This was not an easy decision. Unbecoming Me has always been about transformation — about shedding what we were never meant to carry so we can become who God always dreamed we’d be. And right now, the Lord is inviting me to live that message in a very personal way — unbecoming in the quiet, healing in His hands, and trusting that beauty is still being born in the waiting.
Though this decision brings me to tears, I know it’s holy. I was reading in 1 Corinthians this morning and this passage of scripture spoke directly to me.
“We don’t yet see things clearly. We’re squinting in a fog, peering through a mist. But it won’t be long before the weather clears and the sun shines bright! We’ll see it all then, see it all as clearly as God sees us, knowing him directly just as he knows us!

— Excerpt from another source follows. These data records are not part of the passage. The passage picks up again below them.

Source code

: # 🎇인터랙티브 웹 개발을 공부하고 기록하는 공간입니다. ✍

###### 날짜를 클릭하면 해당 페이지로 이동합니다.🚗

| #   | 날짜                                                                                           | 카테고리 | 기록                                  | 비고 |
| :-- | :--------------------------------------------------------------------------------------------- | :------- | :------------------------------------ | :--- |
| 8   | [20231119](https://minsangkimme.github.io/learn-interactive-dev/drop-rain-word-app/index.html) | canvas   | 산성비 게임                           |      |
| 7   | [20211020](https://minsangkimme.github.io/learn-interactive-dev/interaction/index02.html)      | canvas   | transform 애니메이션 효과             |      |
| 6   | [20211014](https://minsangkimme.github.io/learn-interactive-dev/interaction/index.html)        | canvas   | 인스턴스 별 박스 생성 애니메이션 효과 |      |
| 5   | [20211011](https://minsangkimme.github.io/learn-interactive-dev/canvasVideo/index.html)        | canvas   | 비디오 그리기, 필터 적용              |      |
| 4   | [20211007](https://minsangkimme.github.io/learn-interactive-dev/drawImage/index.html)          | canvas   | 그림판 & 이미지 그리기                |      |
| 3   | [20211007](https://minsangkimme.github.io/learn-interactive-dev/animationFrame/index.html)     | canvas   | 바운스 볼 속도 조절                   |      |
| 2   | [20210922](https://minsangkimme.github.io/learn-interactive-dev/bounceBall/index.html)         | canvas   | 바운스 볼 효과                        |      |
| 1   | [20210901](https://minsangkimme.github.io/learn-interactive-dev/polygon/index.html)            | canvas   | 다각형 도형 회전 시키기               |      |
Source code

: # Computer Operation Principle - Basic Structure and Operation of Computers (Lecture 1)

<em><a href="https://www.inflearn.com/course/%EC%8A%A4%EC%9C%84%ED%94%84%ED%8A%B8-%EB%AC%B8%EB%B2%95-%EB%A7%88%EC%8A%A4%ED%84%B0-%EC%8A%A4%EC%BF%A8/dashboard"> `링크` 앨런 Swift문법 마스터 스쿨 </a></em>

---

But for right now, until that completeness, we have three things to do to lead us toward that consummation: Trust steadily in God, hope unswervingly, love extravagantly. And the best of the three is love.” 1 Corinthians 13:12-13 MSG
What’s Next
Please continue to look for Unbecoming Me. This is not an ending — it’s part of the unfolding. A pause, a breath, a sacred rest.
Unbecoming Me is not just a conference or an event; it’s a movement, and I’ll continue to lead and pour out in the ways that grace allows.
Thank you for your love, prayers, and understanding. I love each of you and look forward to seeing you in the days ahead.